Content starts
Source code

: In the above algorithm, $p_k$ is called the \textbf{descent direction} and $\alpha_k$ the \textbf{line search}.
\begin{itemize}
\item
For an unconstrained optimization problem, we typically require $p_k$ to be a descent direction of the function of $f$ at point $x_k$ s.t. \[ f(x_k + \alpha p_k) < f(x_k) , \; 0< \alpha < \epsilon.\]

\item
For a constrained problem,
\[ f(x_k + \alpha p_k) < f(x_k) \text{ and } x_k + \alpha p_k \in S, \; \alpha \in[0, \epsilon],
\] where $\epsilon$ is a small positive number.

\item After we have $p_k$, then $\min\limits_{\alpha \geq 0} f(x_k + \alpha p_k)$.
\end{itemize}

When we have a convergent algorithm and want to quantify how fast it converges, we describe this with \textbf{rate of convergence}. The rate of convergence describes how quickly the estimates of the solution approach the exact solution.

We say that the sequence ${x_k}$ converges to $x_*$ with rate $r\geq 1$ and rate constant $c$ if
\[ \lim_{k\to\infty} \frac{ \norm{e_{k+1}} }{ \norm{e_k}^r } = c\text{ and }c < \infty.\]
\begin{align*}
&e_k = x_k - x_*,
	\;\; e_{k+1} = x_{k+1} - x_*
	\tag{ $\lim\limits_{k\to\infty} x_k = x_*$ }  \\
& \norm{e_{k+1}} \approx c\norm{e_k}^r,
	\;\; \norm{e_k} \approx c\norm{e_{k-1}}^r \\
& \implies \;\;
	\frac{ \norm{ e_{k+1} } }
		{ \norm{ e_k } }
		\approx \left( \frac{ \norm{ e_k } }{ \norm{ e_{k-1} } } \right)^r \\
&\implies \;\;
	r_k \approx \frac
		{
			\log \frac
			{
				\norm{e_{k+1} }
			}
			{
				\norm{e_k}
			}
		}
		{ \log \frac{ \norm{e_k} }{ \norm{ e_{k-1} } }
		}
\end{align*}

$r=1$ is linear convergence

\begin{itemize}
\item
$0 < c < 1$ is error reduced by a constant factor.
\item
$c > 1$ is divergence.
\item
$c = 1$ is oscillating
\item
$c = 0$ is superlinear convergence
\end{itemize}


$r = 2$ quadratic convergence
Content ends
Copy each record from above without leaving any out.

Source code

: In the above algorithm, $p_k$ is called the \textbf{descent direction} and $\alpha_k$ the \textbf{line search}.
\begin{itemize}
\item
For an unconstrained optimization problem, we typically require $p_k$ to be a descent direction of the function of $f$ at point $x_k$ s.t. \[ f(x_k + \alpha p_k) < f(x_k) , \; 0< \alpha < \epsilon.\]

\item
For a constrained problem,
\[ f(x_k + \alpha p_k) < f(x_k) \text{ and } x_k + \alpha p_k \in S, \; \alpha \in[0, \epsilon],
\] where $\epsilon$ is a small positive number.

\item After we have $p_k$, then $\min\limits_{\alpha \geq 0} f(x_k + \alpha p_k)$.
\end{itemize}

When we have a convergent algorithm and want to quantify how fast it converges, we describe this with \textbf{rate of convergence}. The rate of convergence describes how quickly the estimates of the solution approach the exact solution.

We say that the sequence ${x_k}$ converges to $x_*$ with rate $r\geq 1$ and rate constant $c$ if
\[ \lim_{k\to\infty} \frac{ \norm{e_{k+1}} }{ \norm{e_k}^r } = c\text{ and }c < \infty.\]
\begin{align*}
&e_k = x_k - x_*,
	\;\; e_{k+1} = x_{k+1} - x_*
	\tag{ $\lim\limits_{k\to\infty} x_k = x_*$ }  \\
& \norm{e_{k+1}} \approx c\norm{e_k}^r,
	\;\; \norm{e_k} \approx c\norm{e_{k-1}}^r \\
& \implies \;\;
	\frac{ \norm{ e_{k+1} } }
		{ \norm{ e_k } }
		\approx \left( \frac{ \norm{ e_k } }{ \norm{ e_{k-1} } } \right)^r \\
&\implies \;\;
	r_k \approx \frac
		{
			\log \frac
			{
				\norm{e_{k+1} }
			}
			{
				\norm{e_k}
			}
		}
		{ \log \frac{ \norm{e_k} }{ \norm{ e_{k-1} } }
		}
\end{align*}

$r=1$ is linear convergence

\begin{itemize}
\item
$0 < c < 1$ is error reduced by a constant factor.
\item
$c > 1$ is divergence.
\item
$c = 1$ is oscillating
\item
$c = 0$ is superlinear convergence
\end{itemize}


$r = 2$ quadratic convergence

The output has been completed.